Work item ▸
Each line below is to be written out in full, exactly as shown.

Plain-text document sources
○ ○ ○ ○ ○

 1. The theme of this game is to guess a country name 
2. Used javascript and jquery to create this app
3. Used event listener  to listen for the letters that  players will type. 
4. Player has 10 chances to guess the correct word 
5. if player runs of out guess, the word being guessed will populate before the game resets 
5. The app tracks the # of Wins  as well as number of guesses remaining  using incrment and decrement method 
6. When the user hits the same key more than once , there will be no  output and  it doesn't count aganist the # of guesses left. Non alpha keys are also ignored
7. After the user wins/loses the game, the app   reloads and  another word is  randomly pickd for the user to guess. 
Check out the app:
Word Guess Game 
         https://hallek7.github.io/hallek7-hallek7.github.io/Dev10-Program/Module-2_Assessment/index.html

○ ○ ○ ○ ○

Answer to this exercise ▸
 1. The theme of this game is to guess a country name 
2. Used javascript and jquery to create this app
3. Used event listener  to listen for the letters that  players will type. 
4. Player has 10 chances to guess the correct word 
5. if player runs of out guess, the word being guessed will populate before the game resets 
5. The app tracks the # of Wins  as well as number of guesses remaining  using incrment and decrement method 
6. When the user hits the same key more than once , there will be no  output and  it doesn't count aganist the # of guesses left. Non alpha keys are also ignored
7. After the user wins/loses the game, the app   reloads and  another word is  randomly pickd for the user to guess. 
Check out the app:
Word Guess Game 
         https://hallek7.github.io/hallek7-hallek7.github.io/Dev10-Program/Module-2_Assessment/index.html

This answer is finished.